Wie Muschelkleber unter Wasser funktionieren

Positive Ladungsbarrieren müssen überwunden werden, um feste Klebeverbindungen auf feuchten Kontaktflächen aufbauen zu können.

Jan Oliver Löfken

Steine ragen aus dem Meer und sind komplett von Muscheln bedeckt.

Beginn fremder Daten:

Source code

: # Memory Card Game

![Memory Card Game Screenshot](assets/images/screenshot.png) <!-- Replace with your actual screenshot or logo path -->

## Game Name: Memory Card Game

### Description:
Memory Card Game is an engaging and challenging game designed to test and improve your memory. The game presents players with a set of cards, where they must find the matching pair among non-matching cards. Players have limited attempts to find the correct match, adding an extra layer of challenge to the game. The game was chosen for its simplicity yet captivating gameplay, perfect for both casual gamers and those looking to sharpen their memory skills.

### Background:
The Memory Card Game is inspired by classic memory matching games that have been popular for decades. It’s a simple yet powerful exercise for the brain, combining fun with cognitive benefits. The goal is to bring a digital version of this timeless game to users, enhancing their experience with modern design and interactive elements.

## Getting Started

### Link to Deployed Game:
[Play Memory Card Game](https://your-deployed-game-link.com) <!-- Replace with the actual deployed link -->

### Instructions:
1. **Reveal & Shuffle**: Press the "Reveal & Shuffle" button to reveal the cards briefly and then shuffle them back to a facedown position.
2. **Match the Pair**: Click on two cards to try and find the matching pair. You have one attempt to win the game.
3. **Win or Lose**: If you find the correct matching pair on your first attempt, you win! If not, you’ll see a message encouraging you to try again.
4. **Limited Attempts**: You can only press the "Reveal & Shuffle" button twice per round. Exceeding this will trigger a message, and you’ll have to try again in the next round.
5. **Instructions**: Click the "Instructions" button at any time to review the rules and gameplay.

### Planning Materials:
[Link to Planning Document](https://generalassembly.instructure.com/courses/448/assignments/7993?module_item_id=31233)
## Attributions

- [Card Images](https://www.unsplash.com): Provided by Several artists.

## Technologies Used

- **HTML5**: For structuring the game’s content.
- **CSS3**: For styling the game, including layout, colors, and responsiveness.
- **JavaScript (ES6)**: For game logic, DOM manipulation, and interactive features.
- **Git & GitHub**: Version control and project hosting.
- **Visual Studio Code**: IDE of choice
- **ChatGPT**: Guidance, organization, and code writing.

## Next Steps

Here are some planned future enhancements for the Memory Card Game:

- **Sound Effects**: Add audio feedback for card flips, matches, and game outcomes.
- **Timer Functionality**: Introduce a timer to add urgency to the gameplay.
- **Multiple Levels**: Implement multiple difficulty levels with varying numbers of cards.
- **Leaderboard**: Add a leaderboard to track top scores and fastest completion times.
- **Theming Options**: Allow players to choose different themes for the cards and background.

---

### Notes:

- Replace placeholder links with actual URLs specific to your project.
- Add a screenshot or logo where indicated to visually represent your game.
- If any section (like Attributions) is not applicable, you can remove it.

Trotz starken Wellenschlags haften Muscheln, Austern und Seepocken fest an Riffen oder Felsen am Ufer. Viele Forscher versuchen, diese Haftkraft auch auf synthetische Muschelkleber zu übertragen. Doch bei feuchten Oberflächen oder in Salzwasser versagen die bisher entwickelten Klebstoffe. Eine mögliche Lösung für dieses Problem fand nun ein Forscherteam. In der Fachzeitschrift „Science“ berichtet es, dass Muscheln eine nasse Felsoberfläche zuerst von störenden elektrischen Ladungen reinigen, bevor Haftproteine dann feste Bindungen eingehen können.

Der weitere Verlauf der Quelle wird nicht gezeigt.